Authors : G. V. Subrahmanyam; Bhavana K.; Tanusha Lakshmi Naga Devi D.; S. N. S. D. Manjula T.; Hani G.; Sai Sri Ram B.

Volume/Issue : Volume 11 - 2026, Issue 5 - May

Google Scholar : https://tinyurl.com/2vrprr7c

Scribd : https://tinyurl.com/wyfh9f3m

DOI : https://doi.org/10.38124/ijisrt/26May1474

Note : A published paper may take 4-5 working days from the publication date to appear in PlumX Metrics, Semantic Scholar, and ResearchGate.

Abstract : Safe and independent navigation is still a major challenge for visually impaired individuals, especially in unfamiliar and crowded environments. To overcome this, this paper proposed an embedded real-time warning system for the blind person’s navigation using a multi-sensor approach with the ESP32 microcontroller. The system has an ultrasonic sensor for obstacle detection, and a Motion Processing Unit (MPU) for detecting the user’s motion and orientation, which further enhances navigation awareness. Collected sensor data is filtered with sensor fusion algorithms to enhance accuracy and minimise false alerts. The system gives the user real time warning about obstacles based on the distance to the obstacles, enabling the user to act fast and move safely. It is powered by a rechargeable battery with a Battery Management System (BMS) to manage the power usage in a safe and efficient manner. An easy control mechanism with a power switch is also provided for the easy control of the system and to save energy when not in use. The design is aimed to be low cost, lightweight and easy to use for everyday application.

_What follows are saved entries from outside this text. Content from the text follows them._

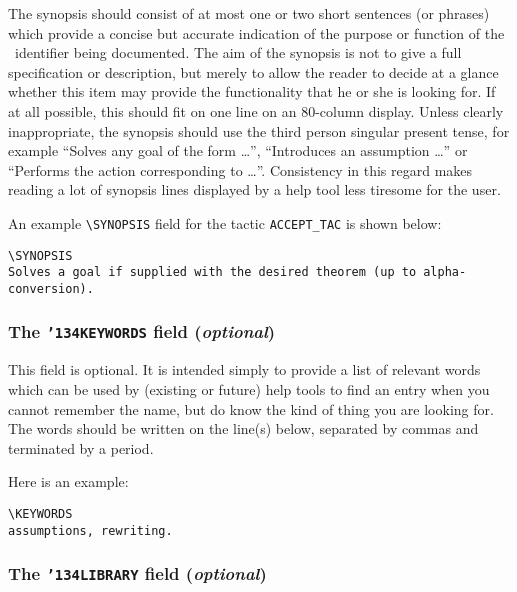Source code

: \documentclass[12pt]{article}
\begin{document}
The synopsis should consist of at most one or two short sentences (or phrases)
which provide a concise but accurate indication of the purpose or function of
the \ML\ identifier being documented.  The aim of the synopsis is not to give
a full specification or description, but merely to allow the reader to decide
at a glance whether this item may provide the functionality that he or she is
looking for. If at all possible, this should fit on one line on an 80-column
display. Unless clearly inappropriate, the synopsis should use the third
person singular present tense, for example ``Solves any goal of the form
\ldots'', ``Introduces an assumption \ldots'' or ``Performs the action
corresponding to \ldots''. Consistency in this regard makes reading a lot of
synopsis lines displayed by a help tool less tiresome for the user.

An example {\small\verb!\SYNOPSIS!} field for the tactic
{\small\verb!ACCEPT_TAC!} is shown below:

\smallskip

\begin{holboxed}\begin{verbatim}
\SYNOPSIS
Solves a goal if supplied with the desired theorem (up to alpha-conversion).
\end{verbatim}\end{holboxed}

\smallskip

\subsubsection{The {\tt {\char'134}KEYWORDS} field ({\it optional})}

This field is optional. It is intended simply to provide a list of relevant
words which can be used by (existing or future) help tools to find an entry
when you cannot remember the name, but do know the kind of thing you are
looking for. The words should be written on the line(s) below, separated by
commas and terminated by a period.

Here is an example:

\smallskip

\begin{holboxed}\begin{verbatim}
\KEYWORDS
assumptions, rewriting.
\end{verbatim}\end{holboxed}

\smallskip

\subsubsection{The {\tt {\char'134}LIBRARY} field ({\it optional})}
\end{document}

The system as a whole is designed to increase the safety, confidence and independence of visually impaired users by creating a simple and reliable navigation system.

Keywords : Blind Navigation, Assistive Technology, Real-Time Alert System, Multi-Sensor System, ESP32 Microcontroller, Ultrasonic Sensor, Motion Processing Unit (MPU), Sensor Fusion, Obstacle Detection, Wearable Device, Low-Cost Design, Energy-Efficient System.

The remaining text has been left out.